N° TA38-2509461(TA38-2509461)
Le Tribunal Administratif de Grenoble a pris acte du désistement de Mme A... B... de ses conclusions en annulation et injonction, après que la requérante a obtenu satisfaction sur sa demande de renouvellement de titre de séjour. La requête initiale, introduite pour excès de pouvoir contre la décision implicite de la préfète de l'Isère, ne présentait donc plus d'objet. Le tribunal a rejeté la demande de frais de justice présentée au titre de l'article L. 761-1 du code de justice administrative, estimant qu'il n'y avait pas lieu d'y faire droit dans les circonstances de l'espèce.
N° TA38-2407376(TA38-2407376)
Le Tribunal administratif de Grenoble a été saisi par M. A... d’un recours en excès de pouvoir visant à l’annulation d’un permis d’aménager et de son modificatif délivrés par le maire de Chavanoz. Le requérant s’est désisté purement et simplement de sa requête. Par ordonnance, le tribunal a donné acte de ce désistement sur le fondement de l’article R. 222-1 du code de justice administrative. Il a également rejeté les conclusions de la commune de Chavanoz tendant à l’application de l’article L. 761-1 du même code.
N° TA38-2511383(TA38-2511383)
Le Tribunal Administratif de Grenoble, statuant en référé sur le fondement de l'article L. 521-2 du code de justice administrative, a rejeté la requête de Mme B... qui demandait la délivrance d'un récépissé de demande de renouvellement de titre de séjour.
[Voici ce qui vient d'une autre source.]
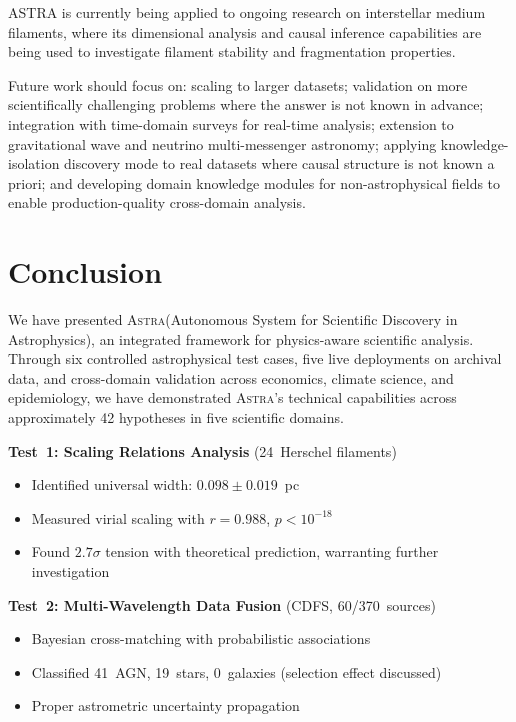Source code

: \documentclass[usenatbib]{rasti}
\newcommand{\astra}{\textsc{Astra}\xspace}
\begin{document}
ASTRA is currently being applied to ongoing research on interstellar medium filaments, where its dimensional analysis and causal inference capabilities are being used to investigate filament stability and fragmentation properties.

Future work should focus on: scaling to larger datasets; validation on more scientifically challenging problems where the answer is not known in advance; integration with time-domain surveys for real-time analysis; extension to gravitational wave and neutrino multi-messenger astronomy; applying knowledge-isolation discovery mode to real datasets where causal structure is not known a priori; and developing domain knowledge modules for non-astrophysical fields to enable production-quality cross-domain analysis.

\section{Conclusion}
\label{sec:conclusion}

We have presented \astra (Autonomous System for Scientific Discovery in Astrophysics), an integrated framework for physics-aware scientific analysis.
Through six controlled astrophysical test cases, five live deployments on archival data, and cross-domain validation across economics, climate science, and epidemiology, we have demonstrated \astra's technical capabilities across approximately 42 hypotheses in five scientific domains.

\textbf{Test~1: Scaling Relations Analysis} (24~Herschel filaments)
\begin{itemize}
  \item Identified universal width: $0.098 \pm 0.019$~pc
  \item Measured virial scaling with $r = 0.988$, $p < 10^{-18}$
  \item Found $2.7\sigma$ tension with theoretical prediction, warranting further investigation
\end{itemize}

\textbf{Test~2: Multi-Wavelength Data Fusion} (CDFS, 60/370~sources)
\begin{itemize}
  \item Bayesian cross-matching with probabilistic associations
  \item Classified 41~AGN, 19~stars, 0~galaxies (selection effect discussed)
  \item Proper astrometric uncertainty propagation
\end{itemize}
\end{document}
Le juge a estimé que, le silence gardé par la préfète pendant quatre mois ayant fait naître une décision implicite de rejet, l'absence de délivrance d'un récépissé ne constituait plus, à la date de l'ordonnance, une atteinte grave et manifestement illégale à une liberté fondamentale. La requérante a été invitée à contester le refus implicite par un recours en excès de pouvoir, éventuellement assorti d'un référé-suspension.